> EXERCISE REQUIREMENTS
Which lines run from the one containing "2. Create a" to the end of the material below? Copy them exactly, pictures excluded.

> DATA TO USE
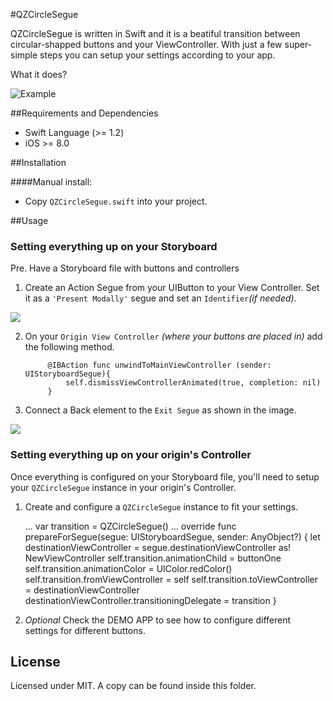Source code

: #QZCircleSegue

QZCircleSegue is written in Swift and it is a beatiful transition between circular-shapped buttons and your ViewController.
With just a few super-simple steps you can setup your settings according to your app.

What it does?

![Example](https://www.dribba.com/external/QZCircleSegue/example.gif)

##Requirements and Dependencies
- Swift Language (>= 1.2)
- iOS >= 8.0

##Installation

####Manual install:
- Copy `QZCircleSegue.swift` into your project.

##Usage

### Setting everything up on your Storyboard

Pre. Have a Storyboard file with buttons and controllers

1. Create an Action Segue from your UIButton to your View Controller. Set it as a `'Present Modally'` segue and set an `Identifier`*(if needed)*.

![](https://www.dribba.com/external/QZCircleSegue/connect.jpg)

2. On your `Origin View Controller` *(where your buttons are placed in)* add the following method.
	
    		@IBAction func unwindToMainViewController (sender: UIStoryboardSegue){
   				self.dismissViewControllerAnimated(true, completion: nil)
			}
3. Connect a Back element to the `Exit Segue` as shown in the image.

![](https://www.dribba.com/external/QZCircleSegue/exit.jpg)

### Setting everything up on your origin's Controller

Once everything is configured on your Storyboard file, you'll need to setup your `QZCircleSegue` instance in your origin's Controller.

1. Create and configure a `QZCircleSegue` instance to fit your settings.

    ...
    var transition = QZCircleSegue()
    ...
    override func prepareForSegue(segue: UIStoryboardSegue, sender: AnyObject?) {
        let destinationViewController = segue.destinationViewController as! NewViewController
        self.transition.animationChild = buttonOne
        self.transition.animationColor = UIColor.redColor()
        self.transition.fromViewController = self
        self.transition.toViewController = destinationViewController
        destinationViewController.transitioningDelegate = transition
	}
2. *Optional* Check the DEMO APP to see how to configure different settings for different buttons.


## License

Licensed under MIT. A copy can be found inside this folder.
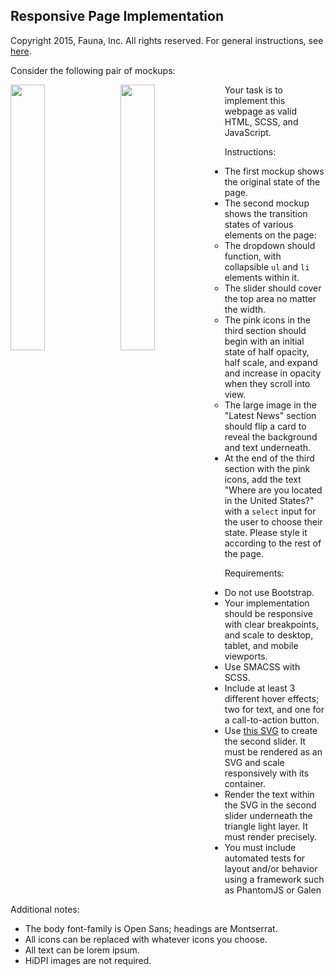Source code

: 
## Responsive Page Implementation

Copyright 2015, Fauna, Inc. All rights reserved. For general instructions, see [here](https://github.com/faunadb/exercises/blob/master/README.md).

Consider the following pair of mockups:

<img src="https://raw.githubusercontent.com/faunadb/exercises/master/app.jpg" width="33%" style="float:left;">
<img src="https://raw.githubusercontent.com/faunadb/exercises/master/app2.jpg" width="33%" style="float:left;margin-left:10px;">

Your task is to implement this webpage as valid HTML, SCSS, and JavaScript.

Instructions:

  - The first mockup shows the original state of the page.
  - The second mockup shows the transition states of various elements on the page:
    - The dropdown should function, with collapsible `ul` and `li` elements within it.
    - The slider should cover the top area no matter the width.
    - The pink icons in the third section should begin with an initial state of half opacity, half scale, and expand and increase in opacity when they scroll into view.
    - The large image in the "Latest News" section should flip a card to reveal the background and text underneath.
  - At the end of the third section with the pink icons, add the text "Where are you located in the United States?" with a `select` input for the user to choose their state. Please style it according to the rest of the page.

Requirements:

  - Do not use Bootstrap.
  - Your implementation should be responsive with clear breakpoints, and scale to desktop, tablet, and mobile viewports.
  - Use SMACSS with SCSS.
  - Include at least 3 different hover effects; two for text, and one for a call-to-action button.
  - Use [this SVG](https://github.com/faunadb/exercises/blob/master/business-icon.svg) to create the second slider. It must be rendered as an SVG and scale responsively with its container.
  - Render the text within the SVG in the second slider underneath the triangle light layer. It must render precisely.
  - You must include automated tests for layout and/or behavior using a framework such as PhantomJS or Galen

Additional notes:

  - The body font-family is Open Sans; headings are Montserrat.
  - All icons can be replaced with whatever icons you choose.
  - All text can be lorem ipsum.
  - HiDPI images are not required.
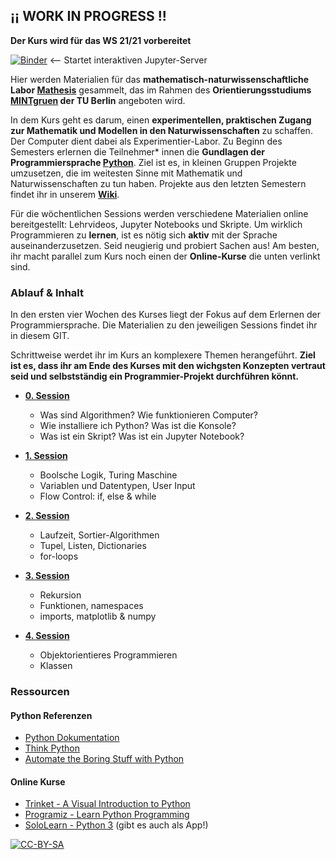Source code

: ## ¡¡ WORK IN PROGRESS !!

**Der Kurs wird für das WS 21/21 vorbereitet**


[![Binder](https://mybinder.org/badge_logo.svg)](https://mybinder.org/v2/gh/andreaheilrath/mathesis/master) <-- Startet interaktiven Jupyter-Server

Hier werden Materialien für das **mathematisch-naturwissenschaftliche Labor [Mathesis](https://www.mintgruen.tu-berlin.de/studium-und-lehre/mintgruen-labore/mathesis/)** gesammelt, das im Rahmen des **Orientierungsstudiums [MINTgruen](https://www.mintgruen.tu-berlin.de) der TU Berlin** angeboten wird.

In dem Kurs geht es darum, einen **experimentellen, praktischen Zugang zur Mathematik und Modellen in den Naturwissenschaften** zu schaffen. Der Computer dient dabei als Experimentier-Labor. Zu Beginn des Semesters erlernen die Teilnehmer* innen die **Gundlagen der Programmiersprache [Python](https://de.wikipedia.org/wiki/Python_(Programmiersprache))**. Ziel ist es, in kleinen Gruppen Projekte umzusetzen, die im weitesten Sinne mit Mathematik und Naturwissenschaften zu tun haben. Projekte aus den letzten Semestern findet ihr in unserem [**Wiki**](https://www.mintgruen.tu-berlin.de/mathesisWiki/doku.php).

Für die wöchentlichen Sessions werden verschiedene Materialien online bereitgestellt: Lehrvideos, Jupyter Notebooks und Skripte. Um wirklich Programmieren zu **lernen**, ist es nötig sich **aktiv** mit der Sprache auseinanderzusetzen. Seid neugierig und probiert Sachen aus! Am besten, ihr macht parallel zum Kurs noch einen der **Online-Kurse** die unten verlinkt sind.

### Ablauf & Inhalt
In den ersten vier Wochen des Kurses liegt der Fokus auf dem Erlernen der Programmiersprache. Die Materialien zu den jeweiligen Sessions findet ihr in  diesem GIT. 

Schrittweise werdet ihr im Kurs an komplexere Themen herangeführt. **Ziel ist es, dass ihr am Ende des Kurses mit den wichgsten Konzepten vertraut seid und selbstständig ein Programmier-Projekt durchführen könnt.**

* **[0. Session](./0th_Session)**
    * Was sind Algorithmen? Wie funktionieren  Computer?
    * Wie installiere ich Python? Was ist die Konsole?
    * Was ist ein Skript? Was ist ein Jupyter Notebook?
    
* **[1. Session](./1st_Session)** 
    * Boolsche Logik, Turing Maschine
    * Variablen und Datentypen, User Input
    * Flow Control: if, else & while
    
* **[2. Session](./2nd_Session)**
    * Laufzeit, Sortier-Algorithmen
    * Tupel, Listen, Dictionaries
    * for-loops
    
* **[3. Session](./3rd_Session)**
    * Rekursion
    * Funktionen, namespaces
    * imports, matplotlib & numpy
    
* **[4. Session](./4th_Session)**
    * Objektorientieres Programmieren
    * Klassen

### Ressourcen

#### Python Referenzen
* [Python Dokumentation](https://docs.python.org/3/)
* [Think Python](https://www.greenteapress.com/thinkpython/thinkpython.pdf)
* [Automate the Boring Stuff with Python](https://automatetheboringstuff.com)

#### Online Kurse
* [Trinket - A Visual Introduction to Python](https://hourofpython.trinket.io/a-visual-introduction-to-python#/welcome/an-hour-of-code)
* [Programiz - Learn Python Programming](https://www.programiz.com/python-programming)
* [SoloLearn - Python 3](https://www.sololearn.com/Course/Python/) (gibt es auch als App!)


[![CC-BY-SA](https://licensebuttons.net/l/by-sa/3.0/80x15.png)](https://creativecommons.org/licenses/by-sa/4.0/deed.de)

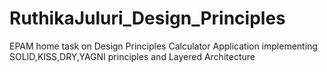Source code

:# RuthikaJuluri_Design_Principles
EPAM home task on Design Principles Calculator Application implementing SOLID,KISS,DRY,YAGNI principles and Layered Architecture
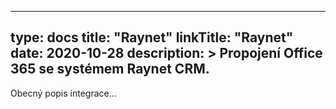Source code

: 
---
type: docs
title: "Raynet"
linkTitle: "Raynet"
date: 2020-10-28
description: >
  Propojení Office 365 se systémem Raynet CRM.
---

Obecný popis integrace...


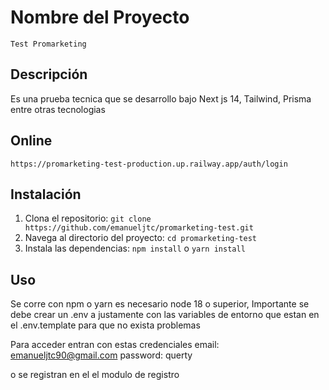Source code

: # Nombre del Proyecto
    Test Promarketing
## Descripción

Es una prueba tecnica que se desarrollo bajo Next js 14, Tailwind, Prisma entre otras tecnologias

## Online
`https://promarketing-test-production.up.railway.app/auth/login`

## Instalación

1. Clona el repositorio: `git clone https://github.com/emanueljtc/promarketing-test.git`
2. Navega al directorio del proyecto: `cd promarketing-test`
3. Instala las dependencias: `npm install` o `yarn install`

## Uso

Se corre con npm  o yarn es necesario  node 18 o superior, Importante se debe crear un .env a justamente con las variables de entorno que estan en el .env.template  para que no exista problemas

Para acceder entran con estas credenciales
email: emanueljtc90@gmail.com
password: querty

o se registran en el el modulo de registro
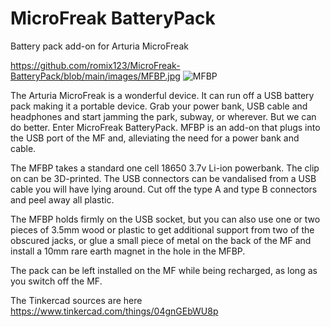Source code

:# MicroFreak BatteryPack
 Battery pack add-on for Arturia MicroFreak

https://github.com/romix123/MicroFreak-BatteryPack/blob/main/images/MFBP.jpg
![MFBP](https://user-images.githubusercontent.com/1766442/167636793-4b61aa7e-d286-4107-b85d-72f8e8cb81d8.jpg)

The Arturia MicroFreak is a wonderful device. It can run off a USB battery pack making it a portable device. Grab your power bank, USB cable and headphones and start jamming the park, subway, or wherever. 
But we can do better. Enter MicroFreak BatteryPack. 
MFBP is an add-on that plugs into the USB port of the MF and, alleviating the need for a power bank and cable.

The MFBP takes a standard one cell 18650 3.7v Li-ion powerbank. The clip on can be 3D-printed.
The USB connectors can be vandalised from a USB cable you will have lying around. Cut off the type A and type B connectors and peel away all plastic. 

The MFBP holds firmly on the USB socket, but you can also use one or two pieces of 3.5mm wood or plastic to get additional support from two of the obscured jacks, or glue a small piece of metal on the back of the MF and install a 10mm rare earth magnet in the hole in the MFBP.

The pack can be left installed on the MF while being recharged, as long as you switch off the MF.

The Tinkercad sources are here https://www.tinkercad.com/things/04gnGEbWU8p 
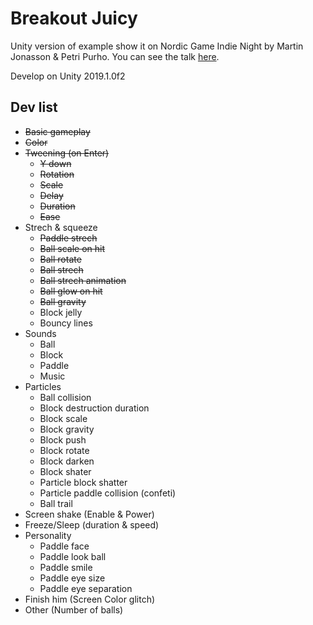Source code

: # Breakout Juicy

Unity version of example show it on Nordic Game Indie Night by Martin Jonasson & Petri Purho. You can see the talk [here](https://www.youtube.com/watch?v=Fy0aCDmgnxg).

Develop on Unity 2019.1.0f2

## Dev list
- ~~Basic gameplay~~
- ~~Color~~
- ~~Tweening (on Enter)~~
  - ~~Y down~~
  - ~~Rotation~~
  - ~~Scale~~
  - ~~Delay~~
  - ~~Duration~~
  - ~~Ease~~
- Strech & squeeze
  -  ~~Paddle strech~~
  -  ~~Ball scale on hit~~
  -  ~~Ball rotate~~
  -  ~~Ball strech~~
  -  ~~Ball strech animation~~
  -  ~~Ball glow on hit~~
  -  ~~Ball gravity~~
  -  Block jelly
  -  Bouncy lines
-  Sounds
   - Ball
   - Block
   - Paddle
   - Music
-  Particles
   - Ball collision
   - Block destruction duration
   - Block scale
   - Block gravity
   - Block push
   - Block rotate
   - Block darken
   - Block shater
   - Particle block shatter
   - Particle paddle collision (confeti)
   -  Ball trail
-  Screen shake (Enable & Power)
-  Freeze/Sleep (duration & speed)
-  Personality
   -  Paddle face
   -  Paddle look ball
   -  Paddle smile
   -  Paddle eye size
   -  Paddle eye separation
-  Finish him (Screen Color glitch)
-  Other (Number of balls)
  
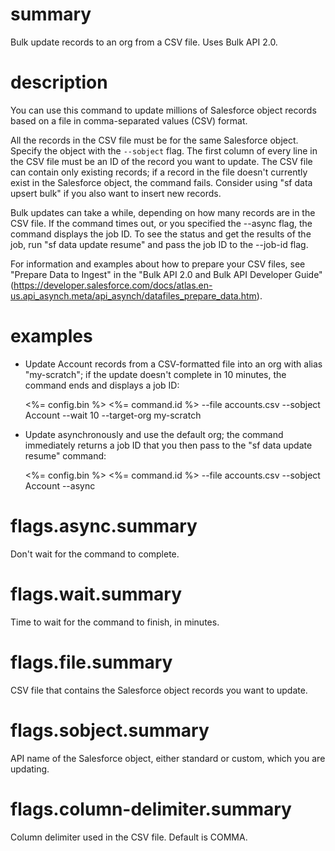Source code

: # summary

Bulk update records to an org from a CSV file. Uses Bulk API 2.0.

# description

You can use this command to update millions of Salesforce object records based on a file in comma-separated values (CSV) format.

All the records in the CSV file must be for the same Salesforce object. Specify the object with the `--sobject` flag. The first column of every line in the CSV file must be an ID of the record you want to update. The CSV file can contain only existing records; if a record in the file doesn't currently exist in the Salesforce object, the command fails. Consider using "sf data upsert bulk" if you also want to insert new records.

Bulk updates can take a while, depending on how many records are in the CSV file. If the command times out, or you specified the --async flag, the command displays the job ID. To see the status and get the results of the job, run "sf data update resume" and pass the job ID to the --job-id flag.

For information and examples about how to prepare your CSV files, see "Prepare Data to Ingest" in the "Bulk API 2.0 and Bulk API Developer Guide" (https://developer.salesforce.com/docs/atlas.en-us.api_asynch.meta/api_asynch/datafiles_prepare_data.htm).

# examples

- Update Account records from a CSV-formatted file into an org with alias "my-scratch"; if the update doesn't complete in 10 minutes, the command ends and displays a job ID:

  <%= config.bin %> <%= command.id %> --file accounts.csv --sobject Account --wait 10 --target-org my-scratch

- Update asynchronously and use the default org; the command immediately returns a job ID that you then pass to the "sf data update resume" command:

  <%= config.bin %> <%= command.id %> --file accounts.csv --sobject Account --async

# flags.async.summary

Don't wait for the command to complete.

# flags.wait.summary

Time to wait for the command to finish, in minutes.

# flags.file.summary

CSV file that contains the Salesforce object records you want to update.

# flags.sobject.summary

API name of the Salesforce object, either standard or custom, which you are updating.

# flags.column-delimiter.summary

Column delimiter used in the CSV file. Default is COMMA.

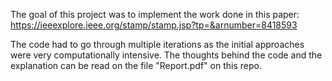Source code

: The goal of this project was to implement the work done in this paper: https://ieeexplore.ieee.org/stamp/stamp.jsp?tp=&arnumber=8418593

The code had to go through multiple iterations as the initial approaches were very computationally intensive. The thoughts behind the code and the explanation can be read on the file "Report.pdf" on this repo.
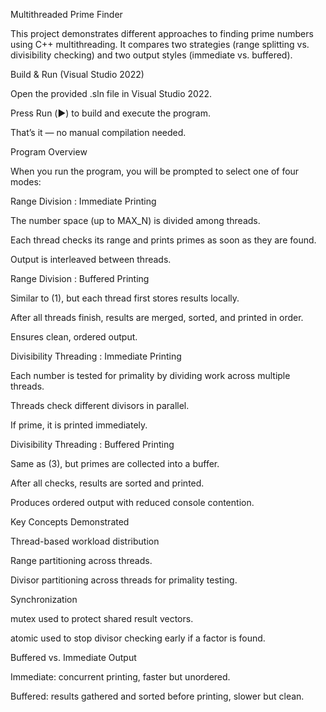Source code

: Multithreaded Prime Finder

This project demonstrates different approaches to finding prime numbers using C++ multithreading.
It compares two strategies (range splitting vs. divisibility checking) and two output styles (immediate vs. buffered).

Build & Run (Visual Studio 2022)

Open the provided .sln file in Visual Studio 2022.

Press Run (▶️) to build and execute the program.

That’s it — no manual compilation needed.

Program Overview

When you run the program, you will be prompted to select one of four modes:

Range Division : Immediate Printing

The number space (up to MAX_N) is divided among threads.

Each thread checks its range and prints primes as soon as they are found.

Output is interleaved between threads.

Range Division : Buffered Printing

Similar to (1), but each thread first stores results locally.

After all threads finish, results are merged, sorted, and printed in order.

Ensures clean, ordered output.

Divisibility Threading : Immediate Printing

Each number is tested for primality by dividing work across multiple threads.

Threads check different divisors in parallel.

If prime, it is printed immediately.

Divisibility Threading : Buffered Printing

Same as (3), but primes are collected into a buffer.

After all checks, results are sorted and printed.

Produces ordered output with reduced console contention.

Key Concepts Demonstrated

Thread-based workload distribution

Range partitioning across threads.

Divisor partitioning across threads for primality testing.

Synchronization

mutex used to protect shared result vectors.

atomic<bool> used to stop divisor checking early if a factor is found.

Buffered vs. Immediate Output

Immediate: concurrent printing, faster but unordered.

Buffered: results gathered and sorted before printing, slower but clean.
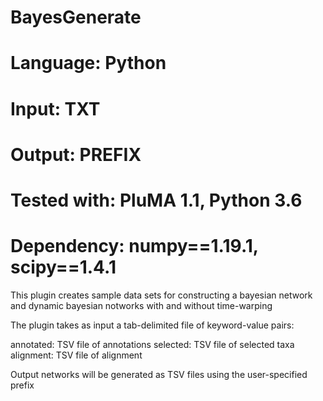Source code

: # BayesGenerate
# Language: Python
# Input: TXT
# Output: PREFIX
# Tested with: PluMA 1.1, Python 3.6
# Dependency: numpy==1.19.1, scipy==1.4.1

This plugin creates sample data sets for constructing a bayesian network and dynamic bayesian notworks with and without time-warping

The plugin takes as input a tab-delimited file of keyword-value pairs:

annotated: TSV file of annotations
selected: TSV file of selected taxa
alignment: TSV file of alignment

Output networks will be generated as TSV files using the user-specified prefix
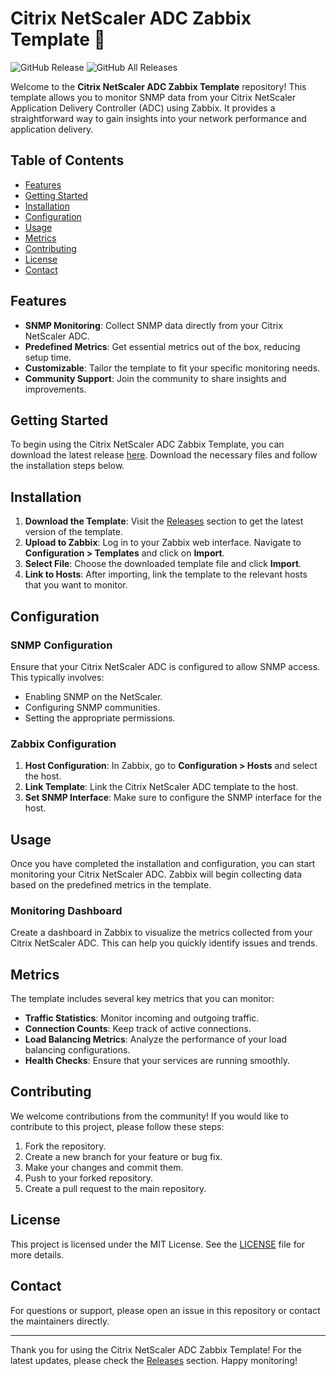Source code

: # Citrix NetScaler ADC Zabbix Template 🚀

![GitHub Release](https://img.shields.io/github/v/release/jjsjshi/Citrix_NetScaler_ADC_Zabbix_Template?style=flat-square) ![GitHub All Releases](https://img.shields.io/github/downloads/jjsjshi/Citrix_NetScaler_ADC_Zabbix_Template/total?style=flat-square)

Welcome to the **Citrix NetScaler ADC Zabbix Template** repository! This template allows you to monitor SNMP data from your Citrix NetScaler Application Delivery Controller (ADC) using Zabbix. It provides a straightforward way to gain insights into your network performance and application delivery.

## Table of Contents

- [Features](#features)
- [Getting Started](#getting-started)
- [Installation](#installation)
- [Configuration](#configuration)
- [Usage](#usage)
- [Metrics](#metrics)
- [Contributing](#contributing)
- [License](#license)
- [Contact](#contact)

## Features

- **SNMP Monitoring**: Collect SNMP data directly from your Citrix NetScaler ADC.
- **Predefined Metrics**: Get essential metrics out of the box, reducing setup time.
- **Customizable**: Tailor the template to fit your specific monitoring needs.
- **Community Support**: Join the community to share insights and improvements.

## Getting Started

To begin using the Citrix NetScaler ADC Zabbix Template, you can download the latest release [here](https://github.com/jjsjshi/Citrix_NetScaler_ADC_Zabbix_Template/releases). Download the necessary files and follow the installation steps below.

## Installation

1. **Download the Template**: Visit the [Releases](https://github.com/jjsjshi/Citrix_NetScaler_ADC_Zabbix_Template/releases) section to get the latest version of the template.
2. **Upload to Zabbix**: Log in to your Zabbix web interface. Navigate to **Configuration > Templates** and click on **Import**.
3. **Select File**: Choose the downloaded template file and click **Import**.
4. **Link to Hosts**: After importing, link the template to the relevant hosts that you want to monitor.

## Configuration

### SNMP Configuration

Ensure that your Citrix NetScaler ADC is configured to allow SNMP access. This typically involves:

- Enabling SNMP on the NetScaler.
- Configuring SNMP communities.
- Setting the appropriate permissions.

### Zabbix Configuration

1. **Host Configuration**: In Zabbix, go to **Configuration > Hosts** and select the host.
2. **Link Template**: Link the Citrix NetScaler ADC template to the host.
3. **Set SNMP Interface**: Make sure to configure the SNMP interface for the host.

## Usage

Once you have completed the installation and configuration, you can start monitoring your Citrix NetScaler ADC. Zabbix will begin collecting data based on the predefined metrics in the template.

### Monitoring Dashboard

Create a dashboard in Zabbix to visualize the metrics collected from your Citrix NetScaler ADC. This can help you quickly identify issues and trends.

## Metrics

The template includes several key metrics that you can monitor:

- **Traffic Statistics**: Monitor incoming and outgoing traffic.
- **Connection Counts**: Keep track of active connections.
- **Load Balancing Metrics**: Analyze the performance of your load balancing configurations.
- **Health Checks**: Ensure that your services are running smoothly.

## Contributing

We welcome contributions from the community! If you would like to contribute to this project, please follow these steps:

1. Fork the repository.
2. Create a new branch for your feature or bug fix.
3. Make your changes and commit them.
4. Push to your forked repository.
5. Create a pull request to the main repository.

## License

This project is licensed under the MIT License. See the [LICENSE](LICENSE) file for more details.

## Contact

For questions or support, please open an issue in this repository or contact the maintainers directly.

---

Thank you for using the Citrix NetScaler ADC Zabbix Template! For the latest updates, please check the [Releases](https://github.com/jjsjshi/Citrix_NetScaler_ADC_Zabbix_Template/releases) section. Happy monitoring!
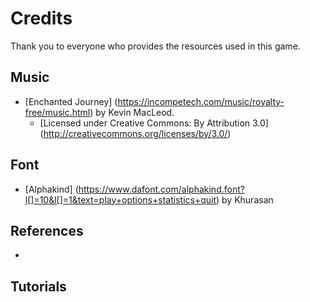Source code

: # Credits

Thank you to everyone who provides the resources used in this game.

## Music

- [Enchanted Journey] (https://incompetech.com/music/royalty-free/music.html) by Kevin MacLeod.
	- [Licensed under Creative Commons: By Attribution 3.0] (http://creativecommons.org/licenses/by/3.0/)

## Font

- [Alphakind] (https://www.dafont.com/alphakind.font?l[]=10&l[]=1&text=play+options+statistics+quit) by Khurasan

## References

- 

## Tutorials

> RESULT OF THE TASK
2. Create a new branch for your feature or bug fix.
3. Make your changes and commit them.
4. Push to your forked repository.
5. Create a pull request to the main repository.

## License

This project is licensed under the MIT License. See the [LICENSE](LICENSE) file for more details.

## Contact

For questions or support, please open an issue in this repository or contact the maintainers directly.

---

Thank you for using the Citrix NetScaler ADC Zabbix Template! For the latest updates, please check the [Releases](https://github.com/jjsjshi/Citrix_NetScaler_ADC_Zabbix_Template/releases) section. Happy monitoring!
Source code

: # Credits

Thank you to everyone who provides the resources used in this game.

## Music

- [Enchanted Journey] (https://incompetech.com/music/royalty-free/music.html) by Kevin MacLeod.
	- [Licensed under Creative Commons: By Attribution 3.0] (http://creativecommons.org/licenses/by/3.0/)

## Font

- [Alphakind] (https://www.dafont.com/alphakind.font?l[]=10&l[]=1&text=play+options+statistics+quit) by Khurasan

## References

- 

## Tutorials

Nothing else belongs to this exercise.